NOTE 3—Capital Shares:
The pro forma net asset value per share assumes the issuance of shares of the ML Fund that would have been issued at January 31, 2006 in connection with the proposed reorganization. The number of shares assumed to
11 |
be issued is equal to the net asset value of shares of BlackRock Fund, as of January 31, 2006, divided by the net asset value per share of the shares of ML Fund as of January 31, 2006. The pro forma number of shares outstanding, by class, for the combined fund consists of the following at January 31, 2006:
Class of Shares | Shares of ML Fund Pre-Combination | Additional Shares Assumed Issued In Reorganization | Total Outstanding Shares Post-Combination | ||||
---|---|---|---|---|---|---|---|
Class A/Investor A1 | 3,250,193 | 0 | 3,250,193 | ||||
Investor A | (a) | 655,295 | 655,295 | ||||
Class B/Investor B1 | 2,213,078 | 0 | 2,213,078 | ||||
Investor B | (a) | 900,456 | 900,456 | ||||
Class C/Investor C1 | 1,623,213 | 0 | 1,623,213 | ||||
Investor C | (a) | 139,624 | 139,624 | ||||
Class I/Institutional | 2,911,366 | 12,755,085 | 15,666,451 | ||||
Service | (a) | 1,267,692 | 1,267,692 | ||||
(a) The ML Fund does not offer Investor A, Investor B, Investor C and Service Class Shares.
NOTE 4—Pro Forma Operating Expenses:
The pro forma condensed combined statement of operations for the 12 month period ending January 31, 2006, as adjusted, giving effect to the Reorganization reflect changes in expenses of the ML Fund as if the Reorganization was consummated on February 1, 2005. Although it is anticipated that there will be an elimination of certain duplicative expenses because of the Reorganization, the actual amount of such expenses cannot be determined because it is not possible to predict the cost of future operations.
NOTE 5—Federal Income Taxes:
Each of the BlackRock Fund and the ML Fund has elected to be taxed as a “regulated investment company”under the Internal Revenue Code of 1986, as amended (the “Code”).
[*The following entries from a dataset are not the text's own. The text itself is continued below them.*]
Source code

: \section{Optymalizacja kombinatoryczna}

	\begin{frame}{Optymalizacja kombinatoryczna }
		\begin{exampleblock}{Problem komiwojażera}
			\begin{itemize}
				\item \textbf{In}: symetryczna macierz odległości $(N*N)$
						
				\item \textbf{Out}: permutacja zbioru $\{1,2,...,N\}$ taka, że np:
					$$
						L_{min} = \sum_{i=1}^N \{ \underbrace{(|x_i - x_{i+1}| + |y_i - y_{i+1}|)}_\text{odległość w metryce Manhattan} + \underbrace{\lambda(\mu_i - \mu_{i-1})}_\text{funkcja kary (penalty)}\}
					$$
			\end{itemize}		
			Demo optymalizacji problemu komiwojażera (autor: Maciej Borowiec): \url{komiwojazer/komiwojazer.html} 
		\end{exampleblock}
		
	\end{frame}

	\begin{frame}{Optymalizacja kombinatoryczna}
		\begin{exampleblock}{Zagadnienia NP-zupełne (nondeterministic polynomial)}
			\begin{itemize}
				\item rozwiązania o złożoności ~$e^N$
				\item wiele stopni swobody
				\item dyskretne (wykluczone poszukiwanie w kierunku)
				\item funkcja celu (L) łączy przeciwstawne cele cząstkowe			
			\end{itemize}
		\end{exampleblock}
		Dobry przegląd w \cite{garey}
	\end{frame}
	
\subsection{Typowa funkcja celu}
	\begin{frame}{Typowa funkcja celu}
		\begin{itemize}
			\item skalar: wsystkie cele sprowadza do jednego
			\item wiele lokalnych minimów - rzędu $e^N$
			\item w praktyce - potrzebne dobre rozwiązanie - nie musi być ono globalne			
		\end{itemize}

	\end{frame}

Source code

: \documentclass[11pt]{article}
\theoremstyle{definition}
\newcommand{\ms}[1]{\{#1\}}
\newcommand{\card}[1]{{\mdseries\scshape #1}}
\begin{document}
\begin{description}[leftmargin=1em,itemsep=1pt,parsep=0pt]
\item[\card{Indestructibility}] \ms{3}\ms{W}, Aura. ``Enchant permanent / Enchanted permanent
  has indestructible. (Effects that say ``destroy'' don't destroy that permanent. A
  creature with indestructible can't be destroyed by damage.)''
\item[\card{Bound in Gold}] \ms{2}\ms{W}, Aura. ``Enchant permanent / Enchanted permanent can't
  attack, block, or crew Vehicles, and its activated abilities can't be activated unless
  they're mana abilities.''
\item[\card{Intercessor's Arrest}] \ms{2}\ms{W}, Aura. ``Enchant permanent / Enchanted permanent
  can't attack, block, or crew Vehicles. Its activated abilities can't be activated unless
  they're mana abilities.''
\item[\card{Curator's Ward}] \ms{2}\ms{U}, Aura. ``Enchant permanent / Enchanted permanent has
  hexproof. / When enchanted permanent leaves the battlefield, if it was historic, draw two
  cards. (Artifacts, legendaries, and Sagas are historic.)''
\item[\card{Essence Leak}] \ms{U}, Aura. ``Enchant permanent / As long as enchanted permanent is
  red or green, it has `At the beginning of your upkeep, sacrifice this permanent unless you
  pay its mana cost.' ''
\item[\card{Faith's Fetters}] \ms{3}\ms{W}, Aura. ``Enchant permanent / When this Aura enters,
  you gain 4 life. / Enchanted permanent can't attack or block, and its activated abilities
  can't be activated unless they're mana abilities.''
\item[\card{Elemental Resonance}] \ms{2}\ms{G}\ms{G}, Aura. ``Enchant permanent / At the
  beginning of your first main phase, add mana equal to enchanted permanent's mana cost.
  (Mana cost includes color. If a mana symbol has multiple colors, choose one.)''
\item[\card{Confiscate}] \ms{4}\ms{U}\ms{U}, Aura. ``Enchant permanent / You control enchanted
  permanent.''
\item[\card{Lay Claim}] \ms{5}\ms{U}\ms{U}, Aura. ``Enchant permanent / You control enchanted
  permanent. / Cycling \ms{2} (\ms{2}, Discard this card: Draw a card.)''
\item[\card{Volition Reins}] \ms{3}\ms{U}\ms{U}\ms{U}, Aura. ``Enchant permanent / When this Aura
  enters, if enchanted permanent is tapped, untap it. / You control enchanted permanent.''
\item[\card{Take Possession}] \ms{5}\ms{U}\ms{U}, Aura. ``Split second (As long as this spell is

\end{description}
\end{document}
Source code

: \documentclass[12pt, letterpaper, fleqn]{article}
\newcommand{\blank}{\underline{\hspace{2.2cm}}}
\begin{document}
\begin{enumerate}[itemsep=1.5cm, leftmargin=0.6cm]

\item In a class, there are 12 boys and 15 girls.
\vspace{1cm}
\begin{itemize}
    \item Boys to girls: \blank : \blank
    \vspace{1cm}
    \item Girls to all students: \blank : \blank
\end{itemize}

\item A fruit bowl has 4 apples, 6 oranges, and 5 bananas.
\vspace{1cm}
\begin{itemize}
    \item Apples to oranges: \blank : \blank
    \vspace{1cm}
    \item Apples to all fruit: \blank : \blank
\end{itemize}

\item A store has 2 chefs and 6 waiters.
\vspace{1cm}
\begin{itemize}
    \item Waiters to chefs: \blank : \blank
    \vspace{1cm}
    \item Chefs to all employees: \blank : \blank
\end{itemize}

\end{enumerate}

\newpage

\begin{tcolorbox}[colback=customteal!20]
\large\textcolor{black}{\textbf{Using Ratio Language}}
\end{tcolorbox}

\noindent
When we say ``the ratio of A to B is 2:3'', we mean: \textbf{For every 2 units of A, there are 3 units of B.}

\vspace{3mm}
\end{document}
If the Reorganization is consummated, the ML Fund would seek to continue to qualify as a regulated investment company, if such qualification is in the best interests of its shareholders, by complying with the provisions available to certain investment companies, as defined in applicable sections of the Code, and to make distributions of taxable income sufficient to relieve it from all, or substantially all, Federal income taxes. In addition, the ML Fund will make any required income or capital gain distributions prior to consummation of this Reorganization, in accordance with provisions of the Code relating to tax-free reorganizations of investment companies.
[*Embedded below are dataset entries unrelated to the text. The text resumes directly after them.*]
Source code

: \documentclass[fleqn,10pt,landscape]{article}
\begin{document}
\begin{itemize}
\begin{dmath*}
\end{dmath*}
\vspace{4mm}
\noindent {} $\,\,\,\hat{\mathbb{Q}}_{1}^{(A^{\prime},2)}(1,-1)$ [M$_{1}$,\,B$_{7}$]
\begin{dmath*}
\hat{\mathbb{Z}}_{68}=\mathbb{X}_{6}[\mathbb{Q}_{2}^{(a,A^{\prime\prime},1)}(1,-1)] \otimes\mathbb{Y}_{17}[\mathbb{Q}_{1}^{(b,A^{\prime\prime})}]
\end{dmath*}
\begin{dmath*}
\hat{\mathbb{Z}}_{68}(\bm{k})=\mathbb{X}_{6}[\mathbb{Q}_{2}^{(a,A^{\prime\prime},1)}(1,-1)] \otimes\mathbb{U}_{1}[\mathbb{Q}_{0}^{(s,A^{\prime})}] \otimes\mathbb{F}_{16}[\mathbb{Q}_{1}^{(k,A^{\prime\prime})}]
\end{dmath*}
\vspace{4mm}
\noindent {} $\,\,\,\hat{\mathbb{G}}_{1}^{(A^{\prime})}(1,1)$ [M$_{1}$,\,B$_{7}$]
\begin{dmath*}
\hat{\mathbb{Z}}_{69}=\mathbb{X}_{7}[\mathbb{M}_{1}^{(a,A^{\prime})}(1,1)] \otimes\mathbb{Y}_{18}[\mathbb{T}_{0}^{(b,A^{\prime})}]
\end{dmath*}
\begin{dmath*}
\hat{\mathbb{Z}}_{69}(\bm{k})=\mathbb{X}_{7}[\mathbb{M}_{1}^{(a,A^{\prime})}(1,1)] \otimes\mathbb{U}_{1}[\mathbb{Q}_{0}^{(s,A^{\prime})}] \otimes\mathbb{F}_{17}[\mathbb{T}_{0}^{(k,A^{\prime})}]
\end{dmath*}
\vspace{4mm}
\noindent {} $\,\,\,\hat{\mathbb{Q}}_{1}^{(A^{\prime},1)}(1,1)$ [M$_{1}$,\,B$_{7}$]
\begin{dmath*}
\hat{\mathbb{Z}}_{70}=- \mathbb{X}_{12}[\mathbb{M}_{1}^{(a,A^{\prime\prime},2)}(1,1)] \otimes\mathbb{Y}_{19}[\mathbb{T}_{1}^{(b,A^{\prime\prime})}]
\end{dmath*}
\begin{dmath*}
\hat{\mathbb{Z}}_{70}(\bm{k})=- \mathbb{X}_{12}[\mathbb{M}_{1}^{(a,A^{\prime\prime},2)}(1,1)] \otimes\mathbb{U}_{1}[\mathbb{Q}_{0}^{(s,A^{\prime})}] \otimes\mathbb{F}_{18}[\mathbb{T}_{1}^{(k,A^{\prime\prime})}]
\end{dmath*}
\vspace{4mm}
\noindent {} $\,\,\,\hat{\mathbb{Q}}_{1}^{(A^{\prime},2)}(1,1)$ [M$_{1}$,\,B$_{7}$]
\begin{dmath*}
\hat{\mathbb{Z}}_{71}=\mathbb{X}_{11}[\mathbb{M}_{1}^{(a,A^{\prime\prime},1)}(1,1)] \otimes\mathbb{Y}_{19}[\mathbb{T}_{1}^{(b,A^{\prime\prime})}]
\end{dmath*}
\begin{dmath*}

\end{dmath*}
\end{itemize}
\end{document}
The ML Fund will succeed to the capital loss carryforwards of the BlackRock Fund which should not be limited solely by reason of the Reorganization. In addition, for five years beginning after the Closing Date of the Reorganization, the combined fund will not be allowed to offset certain pre-Reorganization built-in gains attributable to one Fund, if any, with capital loss carryforwards (and certain built-in losses) attributable to the other Fund.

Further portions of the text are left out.